──────── Source data ────────
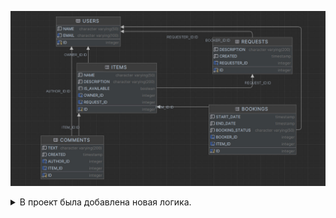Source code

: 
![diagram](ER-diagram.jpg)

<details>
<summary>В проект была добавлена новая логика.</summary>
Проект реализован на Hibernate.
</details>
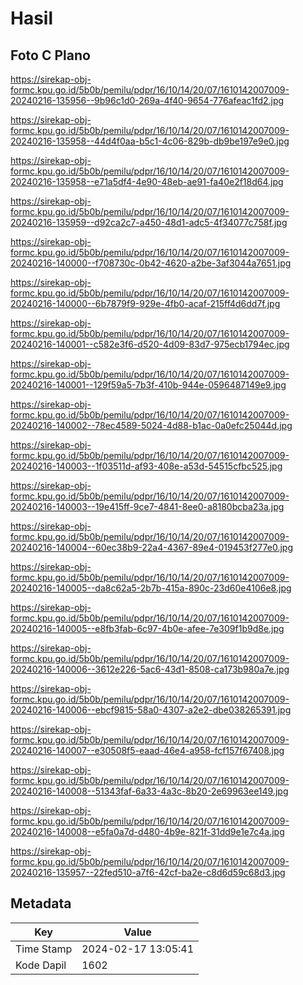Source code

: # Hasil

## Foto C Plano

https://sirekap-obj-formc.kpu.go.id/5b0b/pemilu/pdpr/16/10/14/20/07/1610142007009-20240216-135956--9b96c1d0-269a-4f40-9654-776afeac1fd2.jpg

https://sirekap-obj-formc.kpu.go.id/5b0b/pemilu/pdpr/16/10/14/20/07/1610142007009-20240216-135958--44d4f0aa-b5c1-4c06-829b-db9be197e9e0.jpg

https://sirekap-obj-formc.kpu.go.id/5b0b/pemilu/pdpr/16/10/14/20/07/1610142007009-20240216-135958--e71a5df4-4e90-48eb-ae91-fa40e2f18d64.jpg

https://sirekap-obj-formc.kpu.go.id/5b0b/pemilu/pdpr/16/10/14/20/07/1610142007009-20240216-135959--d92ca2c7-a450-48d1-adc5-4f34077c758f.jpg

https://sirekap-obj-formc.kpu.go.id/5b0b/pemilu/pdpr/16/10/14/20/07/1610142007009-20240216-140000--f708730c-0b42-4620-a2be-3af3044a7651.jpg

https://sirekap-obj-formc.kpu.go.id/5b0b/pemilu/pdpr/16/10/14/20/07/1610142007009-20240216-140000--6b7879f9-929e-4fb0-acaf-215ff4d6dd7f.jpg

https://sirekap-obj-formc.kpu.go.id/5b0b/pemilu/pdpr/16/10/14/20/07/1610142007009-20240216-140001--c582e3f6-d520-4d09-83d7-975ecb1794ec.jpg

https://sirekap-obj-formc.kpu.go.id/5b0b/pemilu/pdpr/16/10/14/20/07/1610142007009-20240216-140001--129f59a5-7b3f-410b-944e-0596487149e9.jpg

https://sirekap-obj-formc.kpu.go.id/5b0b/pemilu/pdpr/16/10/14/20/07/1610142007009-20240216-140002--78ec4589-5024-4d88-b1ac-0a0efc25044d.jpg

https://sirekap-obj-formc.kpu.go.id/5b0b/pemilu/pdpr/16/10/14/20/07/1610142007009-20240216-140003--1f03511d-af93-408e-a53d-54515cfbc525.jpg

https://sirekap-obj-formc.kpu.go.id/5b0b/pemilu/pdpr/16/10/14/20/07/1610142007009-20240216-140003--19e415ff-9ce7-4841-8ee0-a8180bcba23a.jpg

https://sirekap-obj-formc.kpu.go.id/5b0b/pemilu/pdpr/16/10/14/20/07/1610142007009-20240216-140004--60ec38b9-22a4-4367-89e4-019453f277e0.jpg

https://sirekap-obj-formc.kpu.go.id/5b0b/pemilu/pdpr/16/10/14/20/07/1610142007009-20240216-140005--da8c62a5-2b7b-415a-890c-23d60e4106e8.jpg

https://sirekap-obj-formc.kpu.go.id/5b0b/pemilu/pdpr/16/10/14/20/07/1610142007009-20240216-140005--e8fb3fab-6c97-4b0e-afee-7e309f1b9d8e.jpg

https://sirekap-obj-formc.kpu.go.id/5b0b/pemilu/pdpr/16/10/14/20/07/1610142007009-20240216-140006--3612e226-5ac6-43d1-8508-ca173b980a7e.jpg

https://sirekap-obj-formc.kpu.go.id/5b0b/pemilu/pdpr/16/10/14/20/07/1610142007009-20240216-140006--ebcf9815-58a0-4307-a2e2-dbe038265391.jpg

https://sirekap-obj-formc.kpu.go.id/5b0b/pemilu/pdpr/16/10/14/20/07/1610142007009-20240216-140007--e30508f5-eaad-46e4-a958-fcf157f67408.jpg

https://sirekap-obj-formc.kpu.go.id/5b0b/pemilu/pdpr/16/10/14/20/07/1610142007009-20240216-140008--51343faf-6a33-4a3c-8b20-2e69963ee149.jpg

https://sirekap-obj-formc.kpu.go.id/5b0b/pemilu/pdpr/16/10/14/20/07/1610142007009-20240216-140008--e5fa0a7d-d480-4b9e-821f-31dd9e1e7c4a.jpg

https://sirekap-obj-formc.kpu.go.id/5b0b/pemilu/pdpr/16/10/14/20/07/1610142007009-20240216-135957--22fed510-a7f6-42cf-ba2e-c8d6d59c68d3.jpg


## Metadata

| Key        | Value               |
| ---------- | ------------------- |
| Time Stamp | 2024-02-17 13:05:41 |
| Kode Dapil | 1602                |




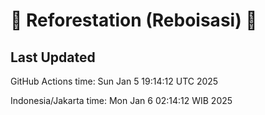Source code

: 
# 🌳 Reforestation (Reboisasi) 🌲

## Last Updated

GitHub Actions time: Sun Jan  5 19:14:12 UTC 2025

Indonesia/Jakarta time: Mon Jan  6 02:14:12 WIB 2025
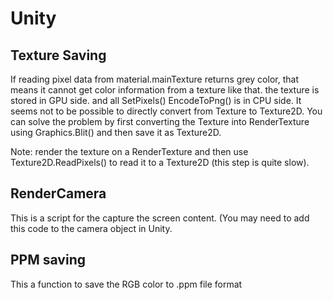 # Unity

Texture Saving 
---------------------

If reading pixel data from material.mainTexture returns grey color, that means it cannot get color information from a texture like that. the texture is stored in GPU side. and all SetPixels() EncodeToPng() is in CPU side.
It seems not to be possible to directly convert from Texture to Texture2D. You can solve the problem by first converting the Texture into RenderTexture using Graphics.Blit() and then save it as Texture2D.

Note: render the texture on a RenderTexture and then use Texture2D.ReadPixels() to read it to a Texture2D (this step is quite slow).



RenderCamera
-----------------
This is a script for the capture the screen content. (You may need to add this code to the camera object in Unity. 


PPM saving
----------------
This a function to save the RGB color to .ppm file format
────────
**Instructions to follow**
Print exactly and only the lines that start at the line with "Texture Saving" and run through the end of the listing above.

**Task answer**
Texture Saving 
---------------------

If reading pixel data from material.mainTexture returns grey color, that means it cannot get color information from a texture like that. the texture is stored in GPU side. and all SetPixels() EncodeToPng() is in CPU side.
It seems not to be possible to directly convert from Texture to Texture2D. You can solve the problem by first converting the Texture into RenderTexture using Graphics.Blit() and then save it as Texture2D.

Note: render the texture on a RenderTexture and then use Texture2D.ReadPixels() to read it to a Texture2D (this step is quite slow).



RenderCamera
-----------------
This is a script for the capture the screen content. (You may need to add this code to the camera object in Unity. 


PPM saving
----------------
This a function to save the RGB color to .ppm file format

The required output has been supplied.